◆ **Assigned task**
Reading down the listing below, count the lines where the word "github" shows up, then give only that count.

◆ **Source data**
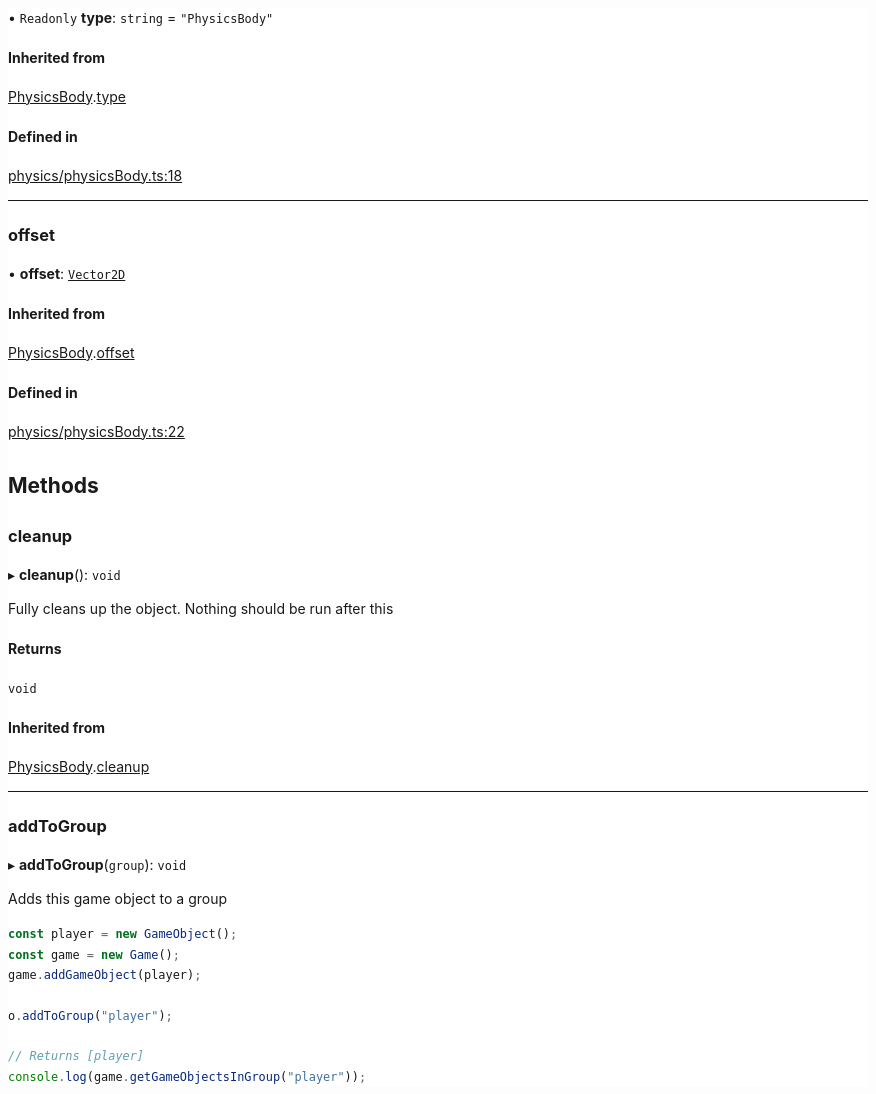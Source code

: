 • `Readonly` **type**: `string` = `"PhysicsBody"`

#### Inherited from

[PhysicsBody](PhysicsBody.md).[type](PhysicsBody.md#type)

#### Defined in

[physics/physicsBody.ts:18](https://github.com/ashleycheung/tsgame/blob/0573a5b/src/physics/physicsBody.ts#L18)

___

### offset

• **offset**: [`Vector2D`](Vector2D.md)

#### Inherited from

[PhysicsBody](PhysicsBody.md).[offset](PhysicsBody.md#offset)

#### Defined in

[physics/physicsBody.ts:22](https://github.com/ashleycheung/tsgame/blob/0573a5b/src/physics/physicsBody.ts#L22)

## Methods

### cleanup

▸ **cleanup**(): `void`

Fully cleans up the object.
Nothing should be run after this

#### Returns

`void`

#### Inherited from

[PhysicsBody](PhysicsBody.md).[cleanup](PhysicsBody.md#cleanup)

___

### addToGroup

▸ **addToGroup**(`group`): `void`

Adds this game object to a group

```typescript
const player = new GameObject();
const game = new Game();
game.addGameObject(player);

o.addToGroup("player");

// Returns [player]
console.log(game.getGameObjectsInGroup("player"));
```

◆ **Answer for this exercise**
2